Delicious and Informative!
:3:

Tomn posted:

In general I feel like the aftermath of a civil war could use some work. Like especially if an autocratic nation won the civil war, I feel like they should be furiously deporting, imprisoning, and executing as many of the losers as they could get their hands on, causing major demographic and political shifts for at least the short-medium term. Conversely even a democratic nation might have to struggle with how to integrate the defeated pops into the political order a la Reconstruction.
Struggle in this case meaning struggling with how fast they can compromise with the losers and effectively roll back hard won reforms.

Ithle01
May 28, 2013

KOGAHAZAN!! posted:

Rubber, oil, and to a lesser extent coal, iron, sulphur, tea and silk are all already pretty potent drivers of that. I don't think you need opium to be as rare as it is to incentivise imperialism.

Opium's position in the game right now seems a little weird. Field hospitals are one of the most potent military upgrades you can get in the early on- more potent, I think, than simple troop or arty upgrades because they're operating on an entire other axis of performance (recovery effect), and thus having a multiplicative effect- but require vast quantities of opium to fuel. The key to military success in this game appears to be "annex Vietnam early and turn the entirety of Tonkin into a single giant poppy plantation", which... seems like sort of a strange dynamic to me? I do not feel like opium-fueled space marines "makes sense" in the game's narrative?? I'm just sort of not vibing with that???

There's also no synthetic alternative. Synth rubber (1909, 1931) and synth oil (1913, 1925) were at least late enough developments that their omission sort of makes sense? (Plus: if you haven't done enough imperialism to secure yourself a supply of those resources I feel like you're probably not going to have the coal necessary to fuel ersatz production anyway). But ether was first synthesised in 1275 and began to be used as an anaesthetic in the 1840s.
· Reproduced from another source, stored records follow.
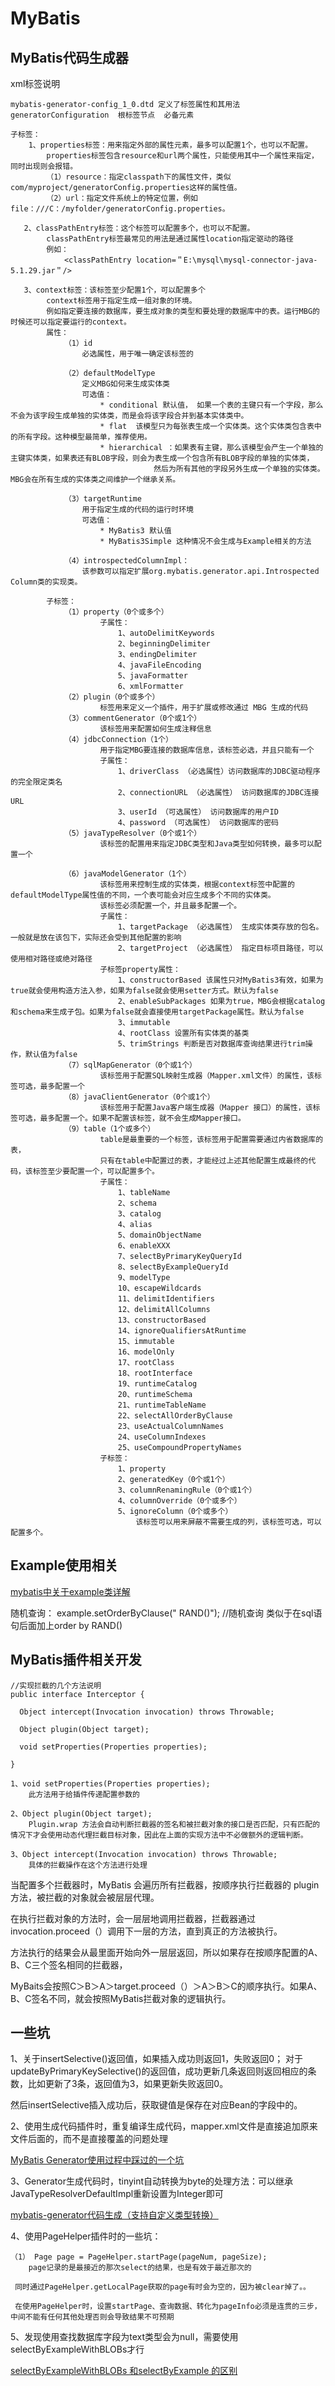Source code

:# MyBatis

## MyBatis代码生成器

xml标签说明

    mybatis-generator-config_1_0.dtd 定义了标签属性和其用法
    generatorConfiguration  根标签节点  必备元素

    子标签：
        1、properties标签：用来指定外部的属性元素，最多可以配置1个，也可以不配置。
            properties标签包含resource和url两个属性，只能使用其中一个属性来指定，同时出现则会报错。
            （1）resource：指定classpath下的属性文件，类似com/myproject/generatorConfig.properties这样的属性值。
            （2）url：指定文件系统上的特定位置，例如file：///C：/myfolder/generatorConfig.properties。

       2、classPathEntry标签：这个标签可以配置多个，也可以不配置。
            classPathEntry标签最常见的用法是通过属性location指定驱动的路径
            例如：
                <classPathEntry location=＂E:\mysql\mysql-connector-java-5.1.29.jar＂/>

       3、context标签：该标签至少配置1个，可以配置多个
            context标签用于指定生成一组对象的环境。
            例如指定要连接的数据库，要生成对象的类型和要处理的数据库中的表。运行MBG的时候还可以指定要运行的context。
            属性：
                （1）id
                    必选属性，用于唯一确定该标签的

                （2）defaultModelType
                    定义MBG如何来生成实体类
                    可选值：
                        * conditional 默认值， 如果一个表的主键只有一个字段，那么不会为该字段生成单独的实体类，而是会将该字段合并到基本实体类中。
                        * flat  该模型只为每张表生成一个实体类。这个实体类包含表中的所有字段。这种模型最简单，推荐使用。
                        * hierarchical ：如果表有主键，那么该模型会产生一个单独的主键实体类，如果表还有BLOB字段，则会为表生成一个包含所有BLOB字段的单独的实体类，
                                    然后为所有其他的字段另外生成一个单独的实体类。MBG会在所有生成的实体类之间维护一个继承关系。

                （3）targetRuntime
                    用于指定生成的代码的运行时环境
                    可选值：
                        * MyBatis3 默认值
                        * MyBatis3Simple 这种情况不会生成与Example相关的方法

                （4）introspectedColumnImpl：
                    该参数可以指定扩展org.mybatis.generator.api.Introspected Column类的实现类。

            子标签：
                （1）property（0个或多个）
                        子属性：
                            1、autoDelimitKeywords
                            2、beginningDelimiter
                            3、endingDelimiter
                            4、javaFileEncoding
                            5、javaFormatter
                            6、xmlFormatter
                （2）plugin（0个或多个）
                        标签用来定义一个插件，用于扩展或修改通过 MBG 生成的代码
                （3）commentGenerator（0个或1个）
                        该标签用来配置如何生成注释信息
                （4）jdbcConnection（1个）
                        用于指定MBG要连接的数据库信息，该标签必选，并且只能有一个
                        子属性：
                            1、driverClass （必选属性）访问数据库的JDBC驱动程序的完全限定类名
                            2、connectionURL （必选属性） 访问数据库的JDBC连接URL
                            3、userId （可选属性） 访问数据库的用户ID
                            4、password （可选属性） 访问数据库的密码
                （5）javaTypeResolver（0个或1个）
                        该标签的配置用来指定JDBC类型和Java类型如何转换，最多可以配置一个

                （6）javaModelGenerator（1个）
                        该标签用来控制生成的实体类，根据context标签中配置的defaultModelType属性值的不同，一个表可能会对应生成多个不同的实体类。
                        该标签必须配置一个，并且最多配置一个。
                        子属性：
                            1、targetPackage （必选属性） 生成实体类存放的包名。一般就是放在该包下，实际还会受到其他配置的影响
                            2、targetProject （必选属性） 指定目标项目路径，可以使用相对路径或绝对路径
                        子标签property属性：
                            1、constructorBased 该属性只对MyBatis3有效，如果为true就会使用构造方法入参，如果为false就会使用setter方式。默认为false
                            2、enableSubPackages 如果为true，MBG会根据catalog和schema来生成子包。如果为false就会直接使用targetPackage属性。默认为false
                            3、immutable
                            4、rootClass 设置所有实体类的基类
                            5、trimStrings 判断是否对数据库查询结果进行trim操作，默认值为false
                （7）sqlMapGenerator（0个或1个）
                        该标签用于配置SQL映射生成器（Mapper.xml文件）的属性，该标签可选，最多配置一个
                （8）javaClientGenerator（0个或1个）
                        该标签用于配置Java客户端生成器（Mapper 接口）的属性，该标签可选，最多配置一个。如果不配置该标签，就不会生成Mapper接口。
                （9）table（1个或多个）
                        table是最重要的一个标签，该标签用于配置需要通过内省数据库的表，
                        只有在table中配置过的表，才能经过上述其他配置生成最终的代码，该标签至少要配置一个，可以配置多个。
                        子属性：
                            1、tableName
                            2、schema
                            3、catalog
                            4、alias
                            5、domainObjectName
                            6、enableXXX
                            7、selectByPrimaryKeyQueryId
                            8、selectByExampleQueryId
                            9、modelType
                            10、escapeWildcards
                            11、delimitIdentifiers
                            12、delimitAllColumns
                            13、constructorBased
                            14、ignoreQualifiersAtRuntime
                            15、immutable
                            16、modelOnly
                            17、rootClass
                            18、rootInterface
                            19、runtimeCatalog
                            20、runtimeSchema
                            21、runtimeTableName
                            22、selectAllOrderByClause
                            23、useActualColumnNames
                            24、useColumnIndexes
                            25、useCompoundPropertyNames
                        子标签：
                            1、property
                            2、generatedKey（0个或1个）
                            3、columnRenamingRule（0个或1个）
                            4、columnOverride（0个或多个）
                            5、ignoreColumn（0个或多个）
                                该标签可以用来屏蔽不需要生成的列，该标签可选，可以配置多个。


## Example使用相关

[mybatis中关于example类详解](https://zhuanlan.zhihu.com/p/42411540)

随机查询： example.setOrderByClause(" RAND()"); //随机查询  类似于在sql语句后面加上order by RAND()

## MyBatis插件相关开发

    //实现拦截的几个方法说明
    public interface Interceptor {

      Object intercept(Invocation invocation) throws Throwable;

      Object plugin(Object target);

      void setProperties(Properties properties);

    }

    1、void setProperties(Properties properties);
        此方法用于给插件传递配置参数的

    2、Object plugin(Object target);
        Plugin.wrap 方法会自动判断拦截器的签名和被拦截对象的接口是否匹配，只有匹配的情况下才会使用动态代理拦截目标对象，因此在上面的实现方法中不必做额外的逻辑判断。

    3、Object intercept(Invocation invocation) throws Throwable;
        具体的拦截操作在这个方法进行处理

当配置多个拦截器时，MyBatis 会遍历所有拦截器，按顺序执行拦截器的 plugin 方法，被拦截的对象就会被层层代理。

在执行拦截对象的方法时，会一层层地调用拦截器，拦截器通过invocation.proceed（）调用下一层的方法，直到真正的方法被执行。

方法执行的结果会从最里面开始向外一层层返回，所以如果存在按顺序配置的A、B、C三个签名相同的拦截器，

MyBaits会按照C＞B＞A＞target.proceed（）＞A＞B＞C的顺序执行。如果A、B、C签名不同，就会按照MyBatis拦截对象的逻辑执行。

## 一些坑

1、关于insertSelective()返回值，如果插入成功则返回1，失败返回0；
对于updateByPrimaryKeySelective()的返回值，成功更新几条返回则返回相应的条数，比如更新了3条，返回值为3，如果更新失败返回0。

然后insertSelective插入成功后，获取键值是保存在对应Bean的字段中的。


2、使用生成代码插件时，重复编译生成代码，mapper.xml文件是直接追加原来文件后面的，而不是直接覆盖的问题处理

[MyBatis Generator使用过程中踩过的一个坑](https://www.jianshu.com/p/65daea588077)


3、Generator生成代码时，tinyint自动转换为byte的处理方法：可以继承JavaTypeResolverDefaultImpl重新设置为Integer即可

[mybatis-generator代码生成（支持自定义类型转换）](https://blog.csdn.net/lichuangcsdn/article/details/80873737)


4、使用PageHelper插件时的一些坑：

    （1） Page page = PageHelper.startPage(pageNum, pageSize);
        page记录的是最接近的那次select的结果，也是有效于最近那次的

     同时通过PageHelper.getLocalPage获取的page有时会为空的，因为被clear掉了。。

     在使用PageHelper时，设置startPage、查询数据、转化为pageInfo必须是连贯的三步，中间不能有任何其他处理否则会导致结果不可预期
     
5、发现使用查找数据库字段为text类型会为null，需要使用selectByExampleWithBLOBs才行

[selectByExampleWithBLOBs 和selectByExample 的区别](https://blog.csdn.net/make_a_great_effort/article/details/88239476)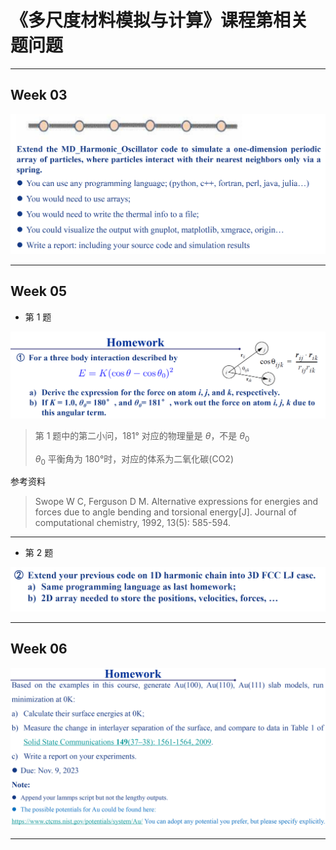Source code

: # 《多尺度材料模拟与计算》课程第相关 题问题

---

## Week 03

![Week03](assets/Week03.png)

---

## Week 05

- 第 1 题

![Week05-1](assets/Week05-1.png)

>第 1 题中的第二小问，181° 对应的物理量是 $\theta$，不是 $\theta_0$
>
> $\theta_0$ 平衡角为 180°时，对应的体系为二氧化碳(CO2)

参考资料
>Swope W C, Ferguson D M. Alternative expressions for energies and forces due to angle bending and torsional energy[J]. Journal of computational chemistry, 1992, 13(5): 585-594.

---

- 第 2 题

![Week05-2](assets/Week05-2.png)

---

## Week 06

![Week06](assets/Week06.png)

---
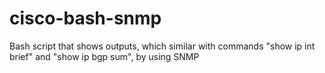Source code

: # cisco-bash-snmp
 Bash script that shows outputs, which similar with commands "show ip int brief" and "show ip bgp sum", by using SNMP
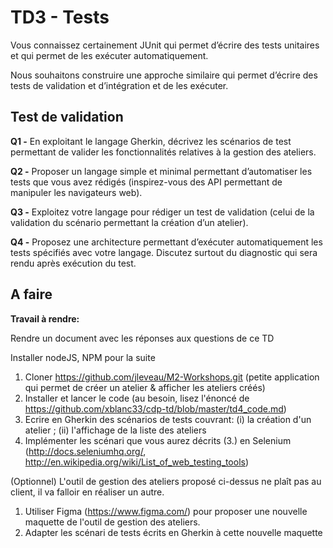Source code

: # TD3 - Tests

Vous connaissez certainement JUnit qui permet d’écrire des tests unitaires et qui permet de les exécuter automatiquement.

Nous souhaitons construire une approche similaire qui permet d’écrire des tests de validation et d’intégration et de les exécuter.

## Test de validation

**Q1 -** En exploitant le langage Gherkin, décrivez les scénarios de test permettant de valider les fonctionnalités relatives à la gestion des ateliers.

**Q2 -** Proposer un langage simple et minimal permettant d’automatiser les tests que vous avez rédigés (inspirez-vous des API permettant de manipuler les navigateurs web). 

**Q3 -** Exploitez votre langage pour rédiger un test de validation (celui de la validation du scénario permettant la création d’un atelier).

**Q4 -** Proposez une architecture permettant d’exécuter automatiquement les tests spécifiés avec votre langage. Discutez surtout du diagnostic qui sera rendu après exécution du test.

## A faire

**Travail à rendre:** 

Rendre un document avec les réponses aux questions de ce TD

Installer nodeJS, NPM pour la suite

1. Cloner https://github.com/jleveau/M2-Workshops.git (petite application qui permet de créer un atelier & afficher les ateliers créés)
2. Installer et lancer le code (au besoin, lisez l'énoncé de https://github.com/xblanc33/cdp-td/blob/master/td4_code.md)
3. Ecrire en Gherkin des scénarios de tests couvrant: (i) la création d'un atelier ; (ii) l'affichage de la liste des ateliers
4. Implémenter les scénari que vous aurez décrits (3.) en Selenium (http://docs.seleniumhq.org/, http://en.wikipedia.org/wiki/List_of_web_testing_tools)


(Optionnel) L'outil de gestion des ateliers proposé ci-dessus ne plaît pas au client, il va falloir en réaliser un autre. 

1. Utiliser Figma (https://www.figma.com/) pour proposer une nouvelle maquette de l'outil de gestion des ateliers.
2. Adapter les scénari de tests écrits en Gherkin à cette nouvelle maquette 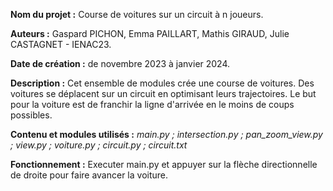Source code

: **Nom du projet :** Course de voitures sur un circuit à n joueurs.

**Auteurs :** Gaspard PICHON, Emma PAILLART, Mathis GIRAUD, Julie CASTAGNET - IENAC23.

**Date de création :** de novembre 2023 à janvier 2024.

**Description :** Cet ensemble de modules crée une course de voitures. Des voitures se déplacent sur un circuit en optimisant leurs trajectoires. Le but pour la voiture est de franchir la ligne d'arrivée en le moins 
de coups possibles.

**Contenu et modules utilisés :**
*main.py ; intersection.py ; pan_zoom_view.py ; view.py ; voiture.py ; circuit.py ; circuit.txt*

**Fonctionnement :**
Executer main.py et appuyer sur la flèche directionnelle de droite pour faire avancer la voiture.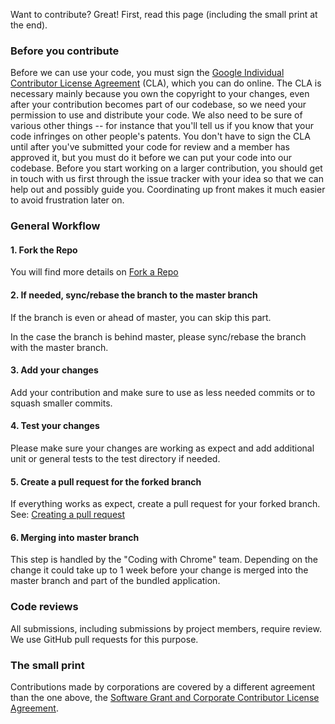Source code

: Want to contribute? Great! First, read this page (including the small print at
the end).

### Before you contribute
Before we can use your code, you must sign the
[Google Individual Contributor License Agreement](https://cla.developers.google.com/about/google-individual)
(CLA), which you can do online. The CLA is necessary mainly because you own the
copyright to your changes, even after your contribution becomes part of our
codebase, so we need your permission to use and distribute your code. We also
need to be sure of various other things -- for instance that you'll tell us if
you know that your code infringes on other people's patents. You don't have to
sign the CLA until after you've submitted your code for review and a member has
approved it, but you must do it before we can put your code into our codebase.
Before you start working on a larger contribution, you should get in touch with
us first through the issue tracker with your idea so that we can help out and
possibly guide you. Coordinating up front makes it much easier to avoid
frustration later on.

### General Workflow

#### 1. Fork the Repo
You will find more details on [Fork a Repo](https://help.github.com/articles/fork-a-repo/)

#### 2. If needed, sync/rebase the branch to the master branch
If the branch is even or ahead of master, you can skip this part.

In the case the branch is behind master, please sync/rebase the branch with the
master branch.

#### 3. Add your changes
Add your contribution and make sure to use as less needed commits or to squash
smaller commits.

#### 4. Test your changes
Please make sure your changes are working as expect and add additional unit or general tests to the test directory if needed.

#### 5. Create a pull request for the forked branch
If everything works as expect, create a pull request for your forked branch.
See: [Creating a pull request](https://help.github.com/articles/creating-a-pull-request/)

#### 6. Merging into master branch
This step is handled by the "Coding with Chrome" team.
Depending on the change it could take up to 1 week before your change is merged
into the master branch and part of the bundled application.


### Code reviews
All submissions, including submissions by project members, require review. We
use GitHub pull requests for this purpose.


### The small print
Contributions made by corporations are covered by a different agreement than
the one above, the
[Software Grant and Corporate Contributor License Agreement](https://cla.developers.google.com/about/google-corporate).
Rubber and oil not having an alternative is probably good design to simulate the time period because those were critical late game war resources that you should need to exploit. The issue is that the AI isn't responding to market demand the way it should and we can't use our great power influence to develop puppet states or client states or protectorates or whatever. Honestly, just one change whether it's better AI or the ability to develop for the AI would fix the issue.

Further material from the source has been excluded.